## The problem
Extract exactly and only the lines from the one containing "- unix /macos: terminal" through the end of the entries below. Pictures should not appear in the copy.

━━━━━━━━━━━━━━━━━━━━━━━━━━━━━━

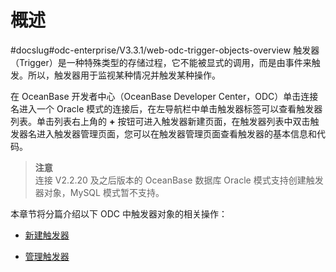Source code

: 概述 
=======================
#docslug#odc-enterprise/V3.3.1/web-odc-trigger-objects-overview
触发器（Trigger）是一种特殊类型的存储过程，它不能被显式的调用，而是由事件来触发。所以，触发器用于监视某种情况并触发某种操作。

在 OceanBase 开发者中心（OceanBase Developer Center，ODC）单击连接名进入一个 Oracle 模式的连接后，在左导航栏中单击触发器标签可以查看触发器列表。单击列表右上角的 **+** 按钮可进入触发器新建页面，在触发器列表中双击触发器名进入触发器管理页面，您可以在触发器管理页面查看触发器的基本信息和代码。
> **注意**<br>
> 连接 V2.2.20 及之后版本的 OceanBase 数据库 Oracle 模式支持创建触发器对象，MySQL 模式暂不支持。

本章节将分篇介绍以下 ODC 中触发器对象的相关操作：

* [新建触发器](../../../7.client-odc-user-guide/10.client-odc-database-objects/7.client-odc-trigger-objects/2.client-odc-create-a-trigger.md)

  

* [管理触发器](../../../7.client-odc-user-guide/10.client-odc-database-objects/7.client-odc-trigger-objects/3.client-odc-manage-triggers.md)

  



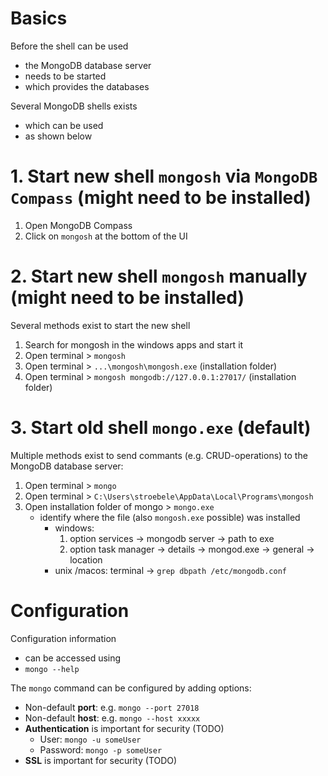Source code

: # Basics

Before the shell can be used

- the MongoDB database server
- needs to be started
- which provides the databases

Several MongoDB shells exists

- which can be used
- as shown below

# 1. Start new shell `mongosh` via `MongoDB Compass` (might need to be installed)

1. Open MongoDB Compass
2. Click on `mongosh` at the bottom of the UI

# 2. Start new shell `mongosh` manually (might need to be installed)

Several methods exist to start the new shell

1. Search for mongosh in the windows apps and start it
2. Open terminal > `mongosh`
3. Open terminal > `...\mongosh\mongosh.exe` (installation folder)
4. Open terminal > `mongosh mongodb://127.0.0.1:27017/` (installation folder)

# 3. Start old shell `mongo.exe` (default)

Multiple methods exist to send commants (e.g. CRUD-operations) to the MongoDB database server:

1. Open terminal > `mongo`
2. Open terminal > `C:\Users\stroebele\AppData\Local\Programs\mongosh`
3. Open installation folder of mongo > `mongo.exe`
   - identify where the file (also `mongosh.exe` possible) was installed
     - windows:
       1. option services -> mongodb server -> path to exe
       2. option task manager -> details -> mongod.exe -> general -> location
     - unix /macos: terminal -> `grep dbpath /etc/mongodb.conf`

# Configuration

Configuration information

- can be accessed using
- `mongo --help`

The `mongo` command can be configured by adding options:

- Non-default **port**: e.g. `mongo --port 27018`
- Non-default **host**: e.g. `mongo --host xxxxx`
- **Authentication** is important for security (TODO)
  - User: `mongo -u someUser`
  - Password: `mongo -p someUser`
- **SSL** is important for security (TODO)
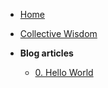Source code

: * [Home](/)
* [Collective Wisdom](https://blog.jules-ivanic.com/collective_wisdom.html)

* **Blog articles**
  * [0. Hello World](_articles/hello_world.md)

━━━━━━━━━━━━━━━━━━━━━━━━━━━━━━

## Answer to this exercise
     - unix /macos: terminal -> `grep dbpath /etc/mongodb.conf`

# Configuration

Configuration information

- can be accessed using
- `mongo --help`

The `mongo` command can be configured by adding options:

- Non-default **port**: e.g. `mongo --port 27018`
- Non-default **host**: e.g. `mongo --host xxxxx`
- **Authentication** is important for security (TODO)
  - User: `mongo -u someUser`
  - Password: `mongo -p someUser`
- **SSL** is important for security (TODO)
Source code

: * [Home](/)
* [Collective Wisdom](https://blog.jules-ivanic.com/collective_wisdom.html)

* **Blog articles**
  * [0. Hello World](_articles/hello_world.md)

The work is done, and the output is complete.